TASK
Please repeat the lines below exactly. Begin with the line containing "Account CSP: Notifying" and go on through the line containing "Account CSP: Failed".

Saved entries
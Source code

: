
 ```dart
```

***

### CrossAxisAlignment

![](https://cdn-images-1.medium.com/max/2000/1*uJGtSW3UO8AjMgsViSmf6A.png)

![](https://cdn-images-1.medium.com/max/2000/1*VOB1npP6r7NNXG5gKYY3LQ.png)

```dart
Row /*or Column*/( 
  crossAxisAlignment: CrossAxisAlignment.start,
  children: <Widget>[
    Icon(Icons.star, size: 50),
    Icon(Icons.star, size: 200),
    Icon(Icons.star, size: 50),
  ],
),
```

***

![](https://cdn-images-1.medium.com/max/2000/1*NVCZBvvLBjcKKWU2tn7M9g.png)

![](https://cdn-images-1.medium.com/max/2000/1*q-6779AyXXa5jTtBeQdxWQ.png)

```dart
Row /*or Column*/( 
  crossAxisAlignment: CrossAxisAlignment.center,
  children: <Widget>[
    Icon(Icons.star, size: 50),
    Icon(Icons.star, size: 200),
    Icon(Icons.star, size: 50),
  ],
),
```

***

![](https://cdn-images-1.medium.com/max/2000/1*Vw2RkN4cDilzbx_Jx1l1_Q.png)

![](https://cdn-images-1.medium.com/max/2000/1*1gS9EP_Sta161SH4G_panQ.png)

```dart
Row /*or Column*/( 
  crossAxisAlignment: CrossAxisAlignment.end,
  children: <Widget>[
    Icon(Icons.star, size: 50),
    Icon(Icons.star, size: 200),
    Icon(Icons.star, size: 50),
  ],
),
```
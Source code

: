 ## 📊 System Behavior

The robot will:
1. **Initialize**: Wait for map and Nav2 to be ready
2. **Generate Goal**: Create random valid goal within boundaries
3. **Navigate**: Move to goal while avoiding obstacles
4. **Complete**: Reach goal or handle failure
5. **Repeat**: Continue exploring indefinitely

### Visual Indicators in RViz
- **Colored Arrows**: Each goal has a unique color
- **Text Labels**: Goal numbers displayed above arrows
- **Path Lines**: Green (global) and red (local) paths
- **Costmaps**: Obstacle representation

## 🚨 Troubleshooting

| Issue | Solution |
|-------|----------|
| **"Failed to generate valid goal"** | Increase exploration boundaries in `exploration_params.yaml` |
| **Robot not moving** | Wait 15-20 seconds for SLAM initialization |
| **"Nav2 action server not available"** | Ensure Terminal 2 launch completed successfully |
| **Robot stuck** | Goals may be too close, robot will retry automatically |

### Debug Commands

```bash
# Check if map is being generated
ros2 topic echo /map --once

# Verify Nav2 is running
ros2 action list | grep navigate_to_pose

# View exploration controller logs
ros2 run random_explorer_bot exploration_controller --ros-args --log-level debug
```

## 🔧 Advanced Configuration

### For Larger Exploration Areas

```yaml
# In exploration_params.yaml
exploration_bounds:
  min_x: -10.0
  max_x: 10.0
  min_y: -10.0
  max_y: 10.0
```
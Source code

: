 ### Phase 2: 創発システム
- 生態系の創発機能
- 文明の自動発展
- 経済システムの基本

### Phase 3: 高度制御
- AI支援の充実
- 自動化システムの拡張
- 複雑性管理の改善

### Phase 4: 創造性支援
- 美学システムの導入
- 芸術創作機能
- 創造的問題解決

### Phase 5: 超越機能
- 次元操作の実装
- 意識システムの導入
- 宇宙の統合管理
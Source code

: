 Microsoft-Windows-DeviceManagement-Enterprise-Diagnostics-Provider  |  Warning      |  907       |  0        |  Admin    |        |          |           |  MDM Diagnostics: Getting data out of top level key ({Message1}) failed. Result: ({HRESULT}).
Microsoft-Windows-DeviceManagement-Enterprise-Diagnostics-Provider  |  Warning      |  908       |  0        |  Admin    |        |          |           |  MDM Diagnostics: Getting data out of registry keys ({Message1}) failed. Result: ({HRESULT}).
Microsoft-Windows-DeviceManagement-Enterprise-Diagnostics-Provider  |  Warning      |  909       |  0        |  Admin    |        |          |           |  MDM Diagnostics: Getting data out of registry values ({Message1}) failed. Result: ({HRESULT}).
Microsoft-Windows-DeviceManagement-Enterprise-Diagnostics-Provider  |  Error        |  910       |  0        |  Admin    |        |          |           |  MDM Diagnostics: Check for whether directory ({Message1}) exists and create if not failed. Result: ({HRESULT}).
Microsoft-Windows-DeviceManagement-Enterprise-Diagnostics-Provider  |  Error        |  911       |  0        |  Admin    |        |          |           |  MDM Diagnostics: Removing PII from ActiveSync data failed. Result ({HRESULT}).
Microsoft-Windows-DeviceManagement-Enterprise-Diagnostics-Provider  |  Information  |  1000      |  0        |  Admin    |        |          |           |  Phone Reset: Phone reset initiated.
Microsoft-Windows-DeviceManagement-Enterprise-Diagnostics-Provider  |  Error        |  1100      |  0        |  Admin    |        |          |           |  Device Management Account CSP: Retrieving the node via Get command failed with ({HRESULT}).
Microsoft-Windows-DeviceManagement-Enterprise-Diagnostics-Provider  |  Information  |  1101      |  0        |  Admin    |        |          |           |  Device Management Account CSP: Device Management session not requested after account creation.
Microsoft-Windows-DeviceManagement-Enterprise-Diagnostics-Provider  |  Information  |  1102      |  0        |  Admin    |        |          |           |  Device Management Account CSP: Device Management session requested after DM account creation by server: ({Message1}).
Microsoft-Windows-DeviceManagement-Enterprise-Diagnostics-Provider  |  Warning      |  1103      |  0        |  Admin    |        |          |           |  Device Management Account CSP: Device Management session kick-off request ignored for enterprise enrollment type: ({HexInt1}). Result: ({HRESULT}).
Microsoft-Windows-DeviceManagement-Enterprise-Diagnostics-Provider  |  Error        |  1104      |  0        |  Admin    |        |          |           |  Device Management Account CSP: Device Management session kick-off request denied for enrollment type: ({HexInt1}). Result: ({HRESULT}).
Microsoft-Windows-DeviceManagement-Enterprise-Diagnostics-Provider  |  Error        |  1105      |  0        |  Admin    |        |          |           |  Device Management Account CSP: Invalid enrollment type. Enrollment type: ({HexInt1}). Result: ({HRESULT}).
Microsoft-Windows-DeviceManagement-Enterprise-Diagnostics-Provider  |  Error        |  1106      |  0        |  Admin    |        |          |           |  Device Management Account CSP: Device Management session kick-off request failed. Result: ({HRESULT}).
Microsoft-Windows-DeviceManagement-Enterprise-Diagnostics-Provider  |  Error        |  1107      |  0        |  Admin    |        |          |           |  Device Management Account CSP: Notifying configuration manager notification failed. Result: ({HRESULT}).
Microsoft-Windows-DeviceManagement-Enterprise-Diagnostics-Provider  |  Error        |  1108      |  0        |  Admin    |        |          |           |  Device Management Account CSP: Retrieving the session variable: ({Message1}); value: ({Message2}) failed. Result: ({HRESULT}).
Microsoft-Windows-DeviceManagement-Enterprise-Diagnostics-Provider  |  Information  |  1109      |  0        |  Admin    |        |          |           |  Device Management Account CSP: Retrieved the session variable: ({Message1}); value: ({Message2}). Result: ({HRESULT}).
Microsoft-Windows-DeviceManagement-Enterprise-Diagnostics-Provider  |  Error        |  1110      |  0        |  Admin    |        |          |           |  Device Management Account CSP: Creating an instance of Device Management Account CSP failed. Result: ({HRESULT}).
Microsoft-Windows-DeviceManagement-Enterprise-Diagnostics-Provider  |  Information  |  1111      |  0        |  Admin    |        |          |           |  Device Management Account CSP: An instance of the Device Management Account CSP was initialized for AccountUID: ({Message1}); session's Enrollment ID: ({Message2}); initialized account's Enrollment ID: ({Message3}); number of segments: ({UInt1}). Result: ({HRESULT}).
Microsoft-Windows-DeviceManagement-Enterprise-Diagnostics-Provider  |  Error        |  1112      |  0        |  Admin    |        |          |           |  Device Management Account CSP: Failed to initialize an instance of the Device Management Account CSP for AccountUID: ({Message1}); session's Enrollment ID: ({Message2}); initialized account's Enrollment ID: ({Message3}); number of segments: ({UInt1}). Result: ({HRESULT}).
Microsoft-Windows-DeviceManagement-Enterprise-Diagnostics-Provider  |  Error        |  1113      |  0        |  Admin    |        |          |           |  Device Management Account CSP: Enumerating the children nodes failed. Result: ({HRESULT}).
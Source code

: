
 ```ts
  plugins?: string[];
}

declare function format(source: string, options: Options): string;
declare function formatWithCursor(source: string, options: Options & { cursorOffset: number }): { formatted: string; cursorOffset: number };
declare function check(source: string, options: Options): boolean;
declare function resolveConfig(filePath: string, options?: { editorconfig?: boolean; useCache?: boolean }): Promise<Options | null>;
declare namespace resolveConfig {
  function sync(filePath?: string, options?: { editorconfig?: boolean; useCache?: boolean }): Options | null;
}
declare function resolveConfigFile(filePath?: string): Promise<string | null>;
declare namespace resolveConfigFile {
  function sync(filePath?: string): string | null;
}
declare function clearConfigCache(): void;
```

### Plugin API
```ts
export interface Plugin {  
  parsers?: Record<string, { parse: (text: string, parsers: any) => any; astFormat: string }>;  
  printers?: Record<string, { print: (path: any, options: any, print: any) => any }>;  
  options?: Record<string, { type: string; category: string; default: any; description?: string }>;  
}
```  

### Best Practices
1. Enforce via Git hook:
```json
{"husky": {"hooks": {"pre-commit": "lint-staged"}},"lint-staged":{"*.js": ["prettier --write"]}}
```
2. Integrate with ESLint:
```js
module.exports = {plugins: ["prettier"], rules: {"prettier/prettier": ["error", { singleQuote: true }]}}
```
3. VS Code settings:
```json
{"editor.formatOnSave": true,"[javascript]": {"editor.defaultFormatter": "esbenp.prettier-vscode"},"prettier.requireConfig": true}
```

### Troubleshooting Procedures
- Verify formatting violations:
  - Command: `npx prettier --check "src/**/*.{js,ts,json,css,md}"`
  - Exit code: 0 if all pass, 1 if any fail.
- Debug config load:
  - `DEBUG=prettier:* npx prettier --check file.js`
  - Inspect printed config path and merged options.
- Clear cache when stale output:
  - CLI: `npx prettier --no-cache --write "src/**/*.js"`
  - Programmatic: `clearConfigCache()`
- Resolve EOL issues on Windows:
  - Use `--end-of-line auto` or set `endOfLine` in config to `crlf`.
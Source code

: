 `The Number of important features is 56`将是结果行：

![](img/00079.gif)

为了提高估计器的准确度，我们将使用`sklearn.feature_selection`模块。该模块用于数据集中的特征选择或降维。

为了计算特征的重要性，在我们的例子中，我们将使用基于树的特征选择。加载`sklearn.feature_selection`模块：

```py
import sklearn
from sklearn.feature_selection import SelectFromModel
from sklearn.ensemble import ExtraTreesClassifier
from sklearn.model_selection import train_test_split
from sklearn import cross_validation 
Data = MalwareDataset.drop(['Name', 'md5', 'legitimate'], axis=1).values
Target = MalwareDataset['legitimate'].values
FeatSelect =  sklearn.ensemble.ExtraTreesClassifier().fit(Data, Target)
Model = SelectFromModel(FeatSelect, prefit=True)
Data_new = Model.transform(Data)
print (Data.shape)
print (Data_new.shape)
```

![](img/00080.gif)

OUTPUT OF THE EXERCISE
Microsoft-Windows-DeviceManagement-Enterprise-Diagnostics-Provider  |  Error        |  1107      |  0        |  Admin    |        |          |           |  Device Management Account CSP: Notifying configuration manager notification failed. Result: ({HRESULT}).
Microsoft-Windows-DeviceManagement-Enterprise-Diagnostics-Provider  |  Error        |  1108      |  0        |  Admin    |        |          |           |  Device Management Account CSP: Retrieving the session variable: ({Message1}); value: ({Message2}) failed. Result: ({HRESULT}).
Microsoft-Windows-DeviceManagement-Enterprise-Diagnostics-Provider  |  Information  |  1109      |  0        |  Admin    |        |          |           |  Device Management Account CSP: Retrieved the session variable: ({Message1}); value: ({Message2}). Result: ({HRESULT}).
Microsoft-Windows-DeviceManagement-Enterprise-Diagnostics-Provider  |  Error        |  1110      |  0        |  Admin    |        |          |           |  Device Management Account CSP: Creating an instance of Device Management Account CSP failed. Result: ({HRESULT}).
Microsoft-Windows-DeviceManagement-Enterprise-Diagnostics-Provider  |  Information  |  1111      |  0        |  Admin    |        |          |           |  Device Management Account CSP: An instance of the Device Management Account CSP was initialized for AccountUID: ({Message1}); session's Enrollment ID: ({Message2}); initialized account's Enrollment ID: ({Message3}); number of segments: ({UInt1}). Result: ({HRESULT}).
Microsoft-Windows-DeviceManagement-Enterprise-Diagnostics-Provider  |  Error        |  1112      |  0        |  Admin    |        |          |           |  Device Management Account CSP: Failed to initialize an instance of the Device Management Account CSP for AccountUID: ({Message1}); session's Enrollment ID: ({Message2}); initialized account's Enrollment ID: ({Message3}); number of segments: ({UInt1}). Result: ({HRESULT}).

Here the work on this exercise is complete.